After a year of major construction activity over its property, Auckland International Airport releases its full year results today. They are expected to reveal underlying earnings between $100 million and $105 million boosted by the property development and car parking earnings despite a predicted drop in retail income.
The airport is in the middle of a major property redevelopment plan to maximise the value of its assets including its landholdings.
It generated $115 million of property development in its Airport Business District in the 12 months to July.
The four most recent projects to be confirmed were a centre for Food Innovation Manukau, a training facility for Travel Careers & Training, a Jasmax Architects-designed 4900sq m office building and a 3600sq m office and warehouse for DSV Air & Sea.
International airports such as Dubai, Seoul, Hong Kong and Singapore inspired its vision for the Airport Business District, its general manager of property Peter Alexander told NBR last month. Talks are under way for entertainment activities such as high ropes, mini-golf and paint ball.

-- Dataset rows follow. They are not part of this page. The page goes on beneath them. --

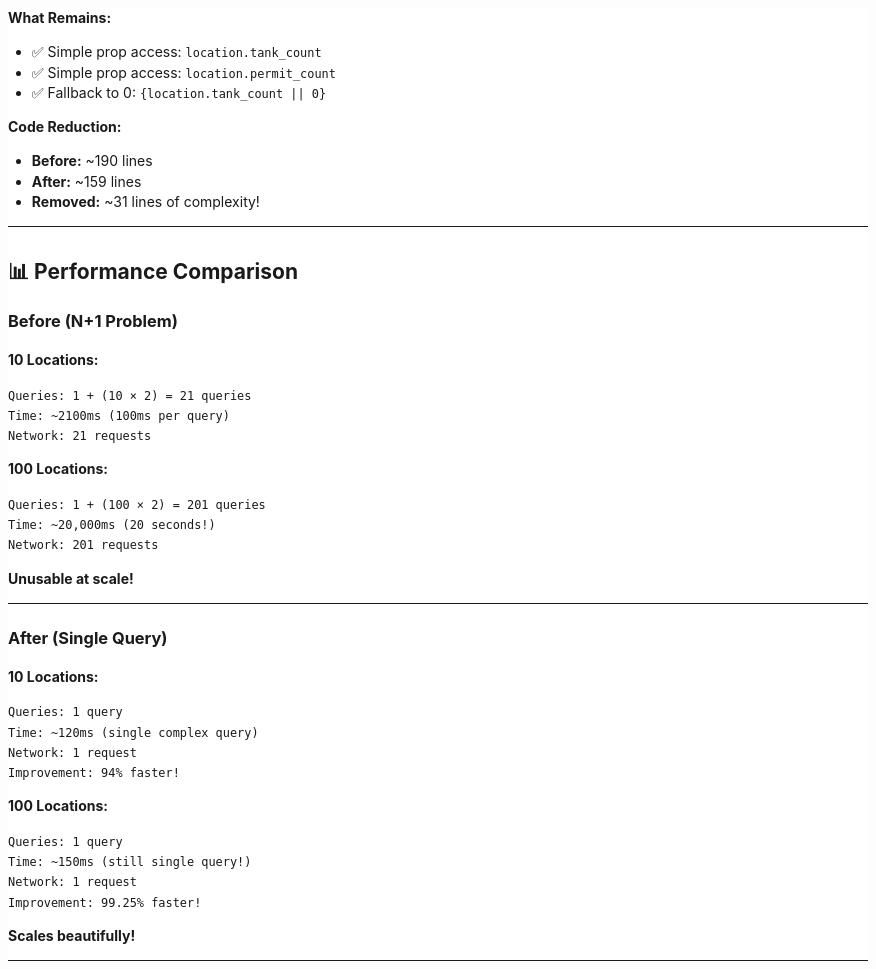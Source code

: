 **What Remains:**
- ✅ Simple prop access: `location.tank_count`
- ✅ Simple prop access: `location.permit_count`
- ✅ Fallback to 0: `{location.tank_count || 0}`

**Code Reduction:**
- **Before:** ~190 lines
- **After:** ~159 lines
- **Removed:** ~31 lines of complexity!

---

## 📊 **Performance Comparison**

### Before (N+1 Problem)

**10 Locations:**
```
Queries: 1 + (10 × 2) = 21 queries
Time: ~2100ms (100ms per query)
Network: 21 requests
```

**100 Locations:**
```
Queries: 1 + (100 × 2) = 201 queries
Time: ~20,000ms (20 seconds!)
Network: 201 requests
```

**Unusable at scale!**

---

### After (Single Query)

**10 Locations:**
```
Queries: 1 query
Time: ~120ms (single complex query)
Network: 1 request
Improvement: 94% faster!
```

**100 Locations:**
```
Queries: 1 query
Time: ~150ms (still single query!)
Network: 1 request
Improvement: 99.25% faster!
```

**Scales beautifully!**

---
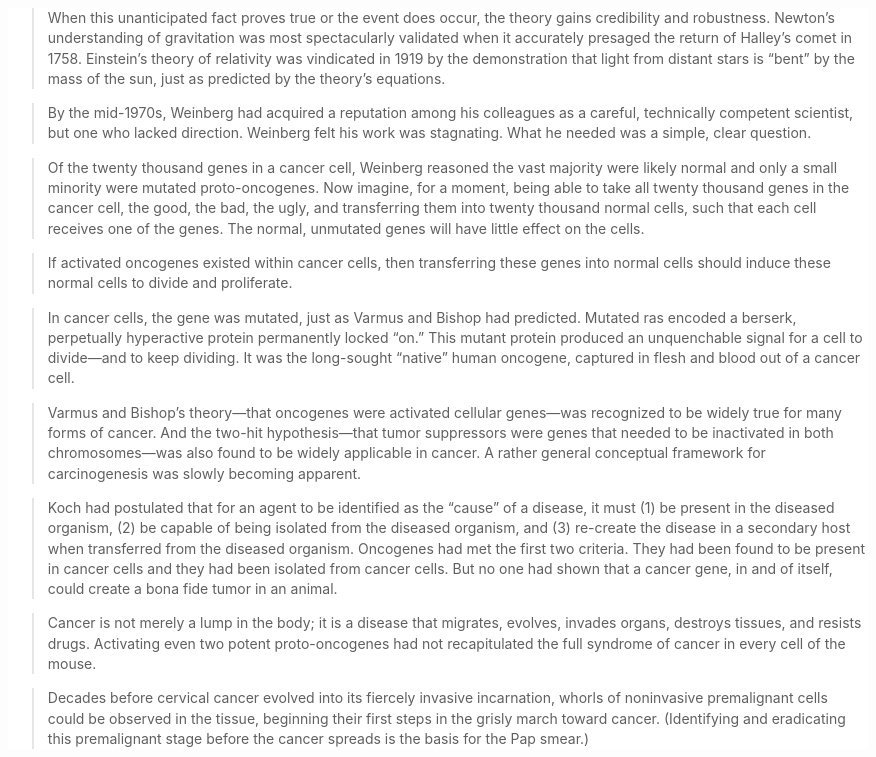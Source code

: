 
> When this unanticipated fact proves true or the event does occur, the theory gains credibility and robustness. Newton’s understanding of gravitation was most spectacularly validated when it accurately presaged the return of Halley’s comet in 1758. Einstein’s theory of relativity was vindicated in 1919 by the demonstration that light from distant stars is “bent” by the mass of the sun, just as predicted by the theory’s equations.



> By the mid-1970s, Weinberg had acquired a reputation among his colleagues as a careful, technically competent scientist, but one who lacked direction. Weinberg felt his work was stagnating. What he needed was a simple, clear question.



> Of the twenty thousand genes in a cancer cell, Weinberg reasoned the vast majority were likely normal and only a small minority were mutated proto-oncogenes. Now imagine, for a moment, being able to take all twenty thousand genes in the cancer cell, the good, the bad, the ugly, and transferring them into twenty thousand normal cells, such that each cell receives one of the genes. The normal, unmutated genes will have little effect on the cells.



> If activated oncogenes existed within cancer cells, then transferring these genes into normal cells should induce these normal cells to divide and proliferate.



> In cancer cells, the gene was mutated, just as Varmus and Bishop had predicted. Mutated ras encoded a berserk, perpetually hyperactive protein permanently locked “on.” This mutant protein produced an unquenchable signal for a cell to divide—and to keep dividing. It was the long-sought “native” human oncogene, captured in flesh and blood out of a cancer cell.



> Varmus and Bishop’s theory—that oncogenes were activated cellular genes—was recognized to be widely true for many forms of cancer. And the two-hit hypothesis—that tumor suppressors were genes that needed to be inactivated in both chromosomes—was also found to be widely applicable in cancer. A rather general conceptual framework for carcinogenesis was slowly becoming apparent.



> Koch had postulated that for an agent to be identified as the “cause” of a disease, it must (1) be present in the diseased organism, (2) be capable of being isolated from the diseased organism, and (3) re-create the disease in a secondary host when transferred from the diseased organism. Oncogenes had met the first two criteria. They had been found to be present in cancer cells and they had been isolated from cancer cells. But no one had shown that a cancer gene, in and of itself, could create a bona fide tumor in an animal.



> Cancer is not merely a lump in the body; it is a disease that migrates, evolves, invades organs, destroys tissues, and resists drugs. Activating even two potent proto-oncogenes had not recapitulated the full syndrome of cancer in every cell of the mouse.



> Decades before cervical cancer evolved into its fiercely invasive incarnation, whorls of noninvasive premalignant cells could be observed in the tissue, beginning their first steps in the grisly march toward cancer. (Identifying and eradicating this premalignant stage before the cancer spreads is the basis for the Pap smear.)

Tainui Group Holdings is developing a 263-room Novotel hotel just metres from the international arrivals gate at the airport, due to be completed in June 2011 and a low-budget hotel Formule 1 is being built closer to the Airport Business District.
Credit Suisse anticipated that the NZX-listed company would report underlying earnings of $104.5 million, while Forsyth Barr predicted a close $104.6 million.
All the development at the airport meant that it was expected construction had disrupted retail income but Credit Suisse said it expected a strong rebound for retail income the year to June 30, 2011.
Forsyth Barr, which expected revenue to be down 1% to $365.5 million, confirmed this view.
“Despite successful business development initiatives to increase airline capacity, the tough operating environment is likely to keep near-term outlook comments relatively subdued, although [the June 2011 full year results] will be boosted by the expanded retail operation,” Forsyth Barr said.
The value of its property portfolio was expected to have changed because of zoning changes that meant 162ha of land went from being only zoned for rural use to commercial.
Forsyth Barr expected earnings to be boosted by income from the airport’s car parking ventures.
“Aeronautical revenues are expected to be flat, with a fall in the airfield income [smaller planes and less domestic plan movements], offset by an increase in the passenger service charges as a result of the terminal expansion in recent years,” Forsyth Barr said.
While international passenger numbers looked to be improving earlier this year, growth from Australia has slowed.
Forsyth Barr said it also expected an update about its investments in Queenstown airports and North Queensland.
“Estimated forward earnings multiples are in line with historical averages,” Credit Suisse said.